Average changes in listener breathing according to loudness and reader. Figures 3C, D summarize the average values of the analyzed parameters (ampI, durC) according to the factors Condition (Ln vs. N) and Order (LnN vs. NLn). Taken all the conditions together, the averages of ampI and durC were 13.9%MD and 3.15 s, respectively. DurC changed with the Order (t = -2.2, pMCMC = 0.02) and was on average 0.8 s longer in LnN than in NLn. A main effect of Condition was observed on ampI with smaller inhalation amplitude in N as compared to Ln (-0.5%MD, Condition: t = -4.2, pMCMC < 0.0001). The effect of Condition on ampI also interacts with the effect of Order: changes in ampI were observed in the LnN order only (+1.2 for Ln, Condition × Order: t = 3.6, pMCMC = 0.0008).

Progression of listener breathing over trials. The analyses of ampI and durC over trials show different progressions according to the Order (see Figures 4C, D). For the LnN order, in the L condition, both ampI and durC increased over the five first trials (for ampI: 1:5, t = 3.1, pMCMC = 0.0014 and for durC: 1:5, t = 3.9, pMCMC = 0.0002). Between the fifth and the sixth trial ampI and durC decreased (5:6, t = -3.5, pMCMC = 0.0004 for ampI, 5:6, t = -2.0, pMCMC = 0.042 for durC), as if listeners were going back to a baseline when the condition changed. Then, they seem to progressively increase ampI and durC again from the 6th to the 10th trial. Yet, these differences over the second condition showed a trend, but were not significant. By contrast, in the NLn order, no clear changes in durC and ampI were observed over trials.

Temporal alignment of listener breathing to reader breathing. As displayed in Figures 5C, D the distribution of the position of the onset of listener inhalation relative to the reader’s breathing cycle (posI) were similar to the results of Experiment 1, when subjects listened to the female reader.

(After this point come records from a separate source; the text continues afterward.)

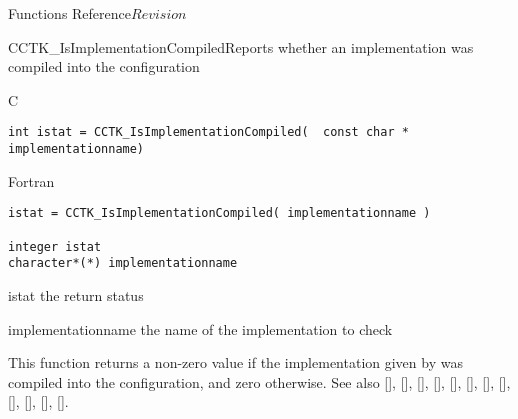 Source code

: \begin{cactuspart}{ Functions Reference}{}{$Revision$}
\begin{FunctionDescription}{CCTK\_IsImplementationCompiled}{Reports whether an
implementation was compiled into the configuration}
\label{CCTK-IsImplementationCompiled}
\begin{SynopsisSection}
\begin{Synopsis}{C}
\begin{verbatim}int istat = CCTK_IsImplementationCompiled(  const char * implementationname)\end{verbatim}
\end{Synopsis}
\begin{Synopsis}{Fortran}
\begin{verbatim}istat = CCTK_IsImplementationCompiled( implementationname )

integer istat
character*(*) implementationname\end{verbatim}
\end{Synopsis}
\end{SynopsisSection}
\begin{ParameterSection}
\begin{Parameter}{istat}
the return status
\end{Parameter}
\begin{Parameter}{implementationname}
the name of the implementation to check
\end{Parameter}
\end{ParameterSection}
\begin{Discussion}
This function returns a non-zero value if the implementation given by
 was compiled into the configuration, and zero
otherwise.
See also
 [\pageref{CCTK-ActivatingThorn}],
 [\pageref{CCTK-CompiledImplementation}],
 [\pageref{CCTK-CompiledThorn}],
 [\pageref{CCTK-ImplementationRequires}],
 [\pageref{CCTK-ImplementationThorn}],
 [\pageref{CCTK-ImpThornList}],
 [\pageref{CCTK-IsImplementationActive}],
 [\pageref{CCTK-IsThornActive}],
 [\pageref{CCTK-IsThornCompiled}],
 [\pageref{CCTK-NumCompiledImplementations}],
 [\pageref{CCTK-NumCompiledThorns}],
 [\pageref{CCTK-ThornImplementation}].
\end{Discussion}
\end{FunctionDescription}


\end{cactuspart}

The main alignment between listener and reader breathing cycles was observed for the first cycle, at the onset of the task and was similar for original and random associations.

Summary of the results. The results in Experiment 2 were in general consistent with the results of Experiment 1 when subjects were listening to the female reader. Listeners show an adaptation in inhalation amplitude toward the female reader who produced deeper inhalations in louder speech. However, this adaptation was only found when listeners heard the speech with more vocal effort first (LnN order). Results for duration differ between the two experiments. By contrast with Experiment 1, Condition had no effect on the duration of the breathing cycle in Experiment 2 at a global level. However, as in Experiment 1 in the Ln order, duration was increasing from trial 1 to 5. Listener breathing cycles were clearly shorter in the NLn group as compared to the LnN group. This could suggest unbalanced groups due to small sample size (five subjects in each order). Yet the results for the progression of ampI and durC over trials show that listeners from the two groups were similar in both duration and amplitude at the onset of the task (for trial 1). The results of this second experiment suggest that results in Experiment 1, when listening to the female reader, might be linked to the perception of changes due to the vocal effort rather than a simple reaction to the sound volume level.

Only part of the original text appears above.